For today's commentary I thought I'd simply (after cleaning it up a bit) share this morning's entry into my log. This, I suspect, merely scratches the surface in terms of what's moving the market around, hence my subtitle:
Well, so much for the lack of volatility. Friday’s huge spike appeared to be on Fed-speak that defies futures trading and recent economic releases. Monday’s swoon (in volatility; huge rally in stocks) appeared to be on Fed-speak as well -- as L. Brainard aggressively made a case for patience. Today, however, volatility’s back with a vengeance (vix up 19%, at 18, and the dow’s down 221).
The Delivering Alpha conference gets underway today and the popular hedge fund heads are, by and large, singing a bearish tune --- which no doubt speaks to their positioning. Headlines such as “Paul Singer: This is a very dangerous time for investors” and “Dalio sees dangerous situation with global debt” might be adding a little to this morning’s angst. I’d replace Singer’s “investors” with “traders".
There’s also a case being made that the spike in volatility coincides with Hillary Clinton’s health scare(s) and/or her waning poll numbers. “The devil you know” aptly characterizes Wall Street’s desire for November.
Diving deeper: the fact that very recent data out of Japan and China show upside promise I believe aids the message of those Fed members who’ll be arguing for a hike during next week’s meeting. Clearly, as Brainard confessed yesterday, the dollar is highly in focus. Should the Fed hike against other central banks’ easy money policies, along with a relatively healthier U.S. economy, the dollar can scream higher --- and a screaming dollar had been a real headwind for the U.S. economy, as well as the stock market, leading into this year. If, however, other economies are on the mend and, therefore, their central banks can ease off their respective pedals, one could surmise that the U.S. can do a rate hike without capital fleeing from all corners to the dollar.

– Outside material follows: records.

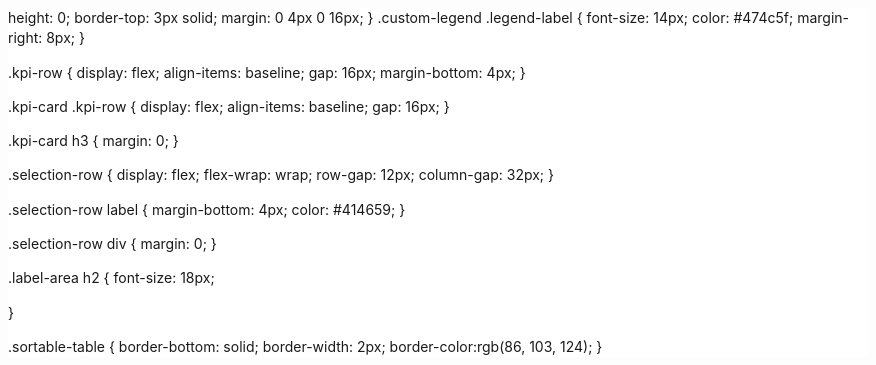   height: 0;
  border-top: 3px solid;
  margin: 0 4px 0 16px;
}
.custom-legend .legend-label {
  font-size: 14px;
  color: #474c5f;
  margin-right: 8px;
}

.kpi-row {
  display: flex;
  align-items: baseline;
  gap: 16px;
  margin-bottom: 4px;
}

.kpi-card .kpi-row {
  display: flex;
  align-items: baseline;
  gap: 16px;
}

.kpi-card h3 {
  margin: 0;
}

.selection-row {
  display: flex;
  flex-wrap: wrap;
  row-gap: 12px;
  column-gap: 32px;
}

.selection-row label {
  margin-bottom: 4px;
  color: #414659;
}

.selection-row div {
  margin: 0;
}

.label-area h2 {
  font-size: 18px;

}

.sortable-table {
  border-bottom: solid;
  border-width: 2px;
  border-color:rgb(86, 103, 124);
}

</style>

<link href="https://fonts.googleapis.com/css2?family=Source+Sans+Pro:wght@400;500;600;700;800&display=swap" rel="stylesheet">
<link href="https://fonts.googleapis.com/css2?family=Public+Sans:wght@400;500;600;700;800&display=swap" rel="stylesheet">


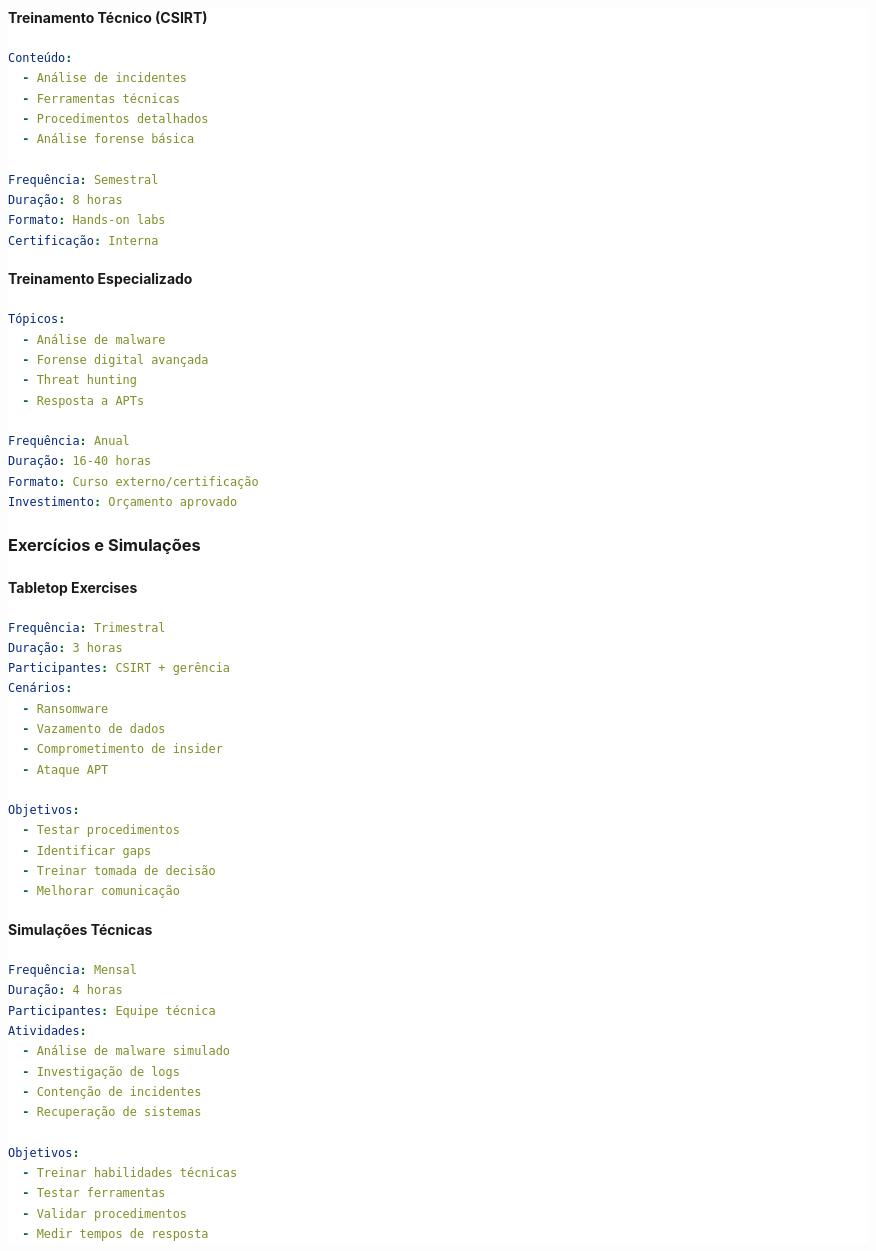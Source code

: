 #### **Treinamento Técnico (CSIRT)**
```yaml
Conteúdo:
  - Análise de incidentes
  - Ferramentas técnicas
  - Procedimentos detalhados
  - Análise forense básica

Frequência: Semestral
Duração: 8 horas
Formato: Hands-on labs
Certificação: Interna
```

#### **Treinamento Especializado**
```yaml
Tópicos:
  - Análise de malware
  - Forense digital avançada
  - Threat hunting
  - Resposta a APTs

Frequência: Anual
Duração: 16-40 horas
Formato: Curso externo/certificação
Investimento: Orçamento aprovado
```

### **Exercícios e Simulações**

#### **Tabletop Exercises**
```yaml
Frequência: Trimestral
Duração: 3 horas
Participantes: CSIRT + gerência
Cenários:
  - Ransomware
  - Vazamento de dados
  - Comprometimento de insider
  - Ataque APT

Objetivos:
  - Testar procedimentos
  - Identificar gaps
  - Treinar tomada de decisão
  - Melhorar comunicação
```

#### **Simulações Técnicas**
```yaml
Frequência: Mensal
Duração: 4 horas
Participantes: Equipe técnica
Atividades:
  - Análise de malware simulado
  - Investigação de logs
  - Contenção de incidentes
  - Recuperação de sistemas

Objetivos:
  - Treinar habilidades técnicas
  - Testar ferramentas
  - Validar procedimentos
  - Medir tempos de resposta
```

Is the market sensing the above and, therefore, shrinking amid higher odds of a hike than Fed funds futures are pricing in? Maybe, although you might think that that (an improving global picture) would alleviate the market’s worry over the potential hike fallout. Or, and more likely, traders indeed sense this deeper dive and see a greater-than-presently-priced-in chance of a hike, and are simply getting ahead of what they expect would be an immediate selloff should it happen.

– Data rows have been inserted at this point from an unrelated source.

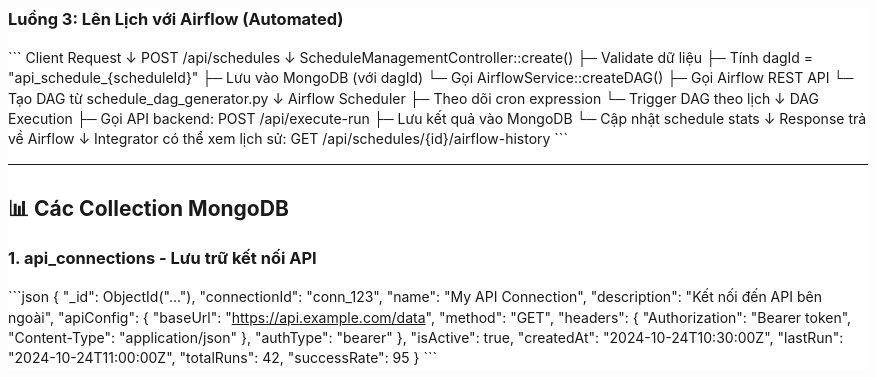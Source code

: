 ### Luồng 3: Lên Lịch với Airflow (Automated)

\`\`\`
Client Request
    ↓
POST /api/schedules
    ↓
ScheduleManagementController::create()
    ├─ Validate dữ liệu
    ├─ Tính dagId = "api_schedule_{scheduleId}"
    ├─ Lưu vào MongoDB (với dagId)
    └─ Gọi AirflowService::createDAG()
        ├─ Gọi Airflow REST API
        └─ Tạo DAG từ schedule_dag_generator.py
            ↓
        Airflow Scheduler
            ├─ Theo dõi cron expression
            └─ Trigger DAG theo lịch
                ↓
            DAG Execution
                ├─ Gọi API backend: POST /api/execute-run
                ├─ Lưu kết quả vào MongoDB
                └─ Cập nhật schedule stats
                    ↓
                Response trả về Airflow
                    ↓
                Integrator có thể xem lịch sử:
                GET /api/schedules/{id}/airflow-history
\`\`\`

---

## 📊 Các Collection MongoDB

### 1. **api_connections** - Lưu trữ kết nối API
\`\`\`json
{
  "_id": ObjectId("..."),
  "connectionId": "conn_123",
  "name": "My API Connection",
  "description": "Kết nối đến API bên ngoài",
  "apiConfig": {
    "baseUrl": "https://api.example.com/data",
    "method": "GET",
    "headers": {
      "Authorization": "Bearer token",
      "Content-Type": "application/json"
    },
    "authType": "bearer"
  },
  "isActive": true,
  "createdAt": "2024-10-24T10:30:00Z",
  "lastRun": "2024-10-24T11:00:00Z",
  "totalRuns": 42,
  "successRate": 95
}
\`\`\`
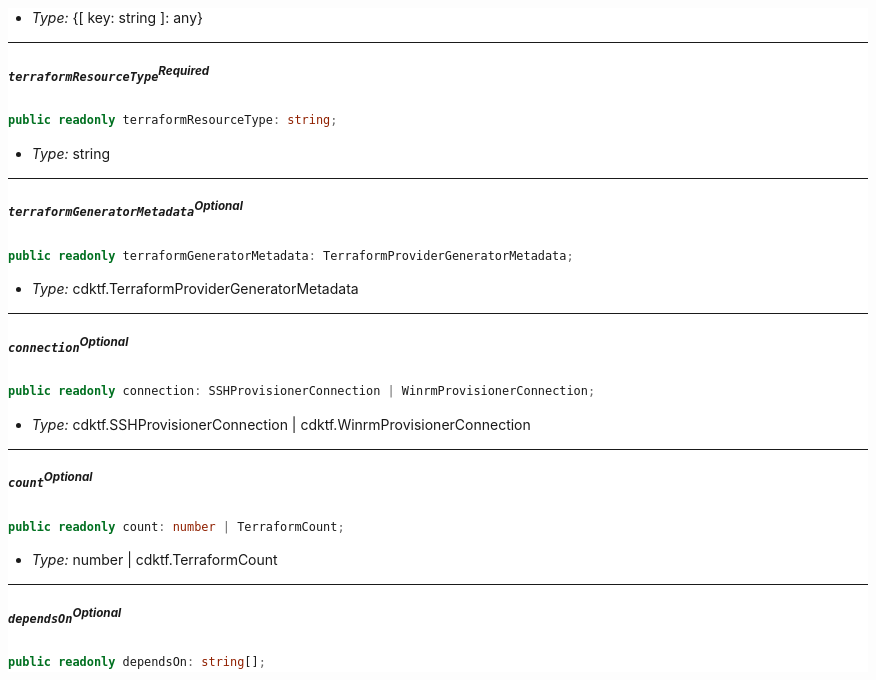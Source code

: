 - *Type:* {[ key: string ]: any}

---

##### `terraformResourceType`<sup>Required</sup> <a name="terraformResourceType" id="@cdktf/provider-snowflake.grantDatabaseRole.GrantDatabaseRole.property.terraformResourceType"></a>

```typescript
public readonly terraformResourceType: string;
```

- *Type:* string

---

##### `terraformGeneratorMetadata`<sup>Optional</sup> <a name="terraformGeneratorMetadata" id="@cdktf/provider-snowflake.grantDatabaseRole.GrantDatabaseRole.property.terraformGeneratorMetadata"></a>

```typescript
public readonly terraformGeneratorMetadata: TerraformProviderGeneratorMetadata;
```

- *Type:* cdktf.TerraformProviderGeneratorMetadata

---

##### `connection`<sup>Optional</sup> <a name="connection" id="@cdktf/provider-snowflake.grantDatabaseRole.GrantDatabaseRole.property.connection"></a>

```typescript
public readonly connection: SSHProvisionerConnection | WinrmProvisionerConnection;
```

- *Type:* cdktf.SSHProvisionerConnection | cdktf.WinrmProvisionerConnection

---

##### `count`<sup>Optional</sup> <a name="count" id="@cdktf/provider-snowflake.grantDatabaseRole.GrantDatabaseRole.property.count"></a>

```typescript
public readonly count: number | TerraformCount;
```

- *Type:* number | cdktf.TerraformCount

---

##### `dependsOn`<sup>Optional</sup> <a name="dependsOn" id="@cdktf/provider-snowflake.grantDatabaseRole.GrantDatabaseRole.property.dependsOn"></a>

```typescript
public readonly dependsOn: string[];
```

Here’s the irony, if the market continues to tank into next week’s meeting, there’s a good chance of a rally on the news, if they indeed hike. I.e., it’ll be priced in, and the Fed will soften the blow big time with the post meeting commentary.
Technically speaking, the S&P found support at 2120 (prior resistance) yesterday, and successfully tested it this morning --- I still see 2100 as potentially firmer support. The 50 and 200 day moving averages suggest strongly to traders with more than a few weeks time horizon --- and investors --- that this is volatility to ignore, for now. click chart to enlarge...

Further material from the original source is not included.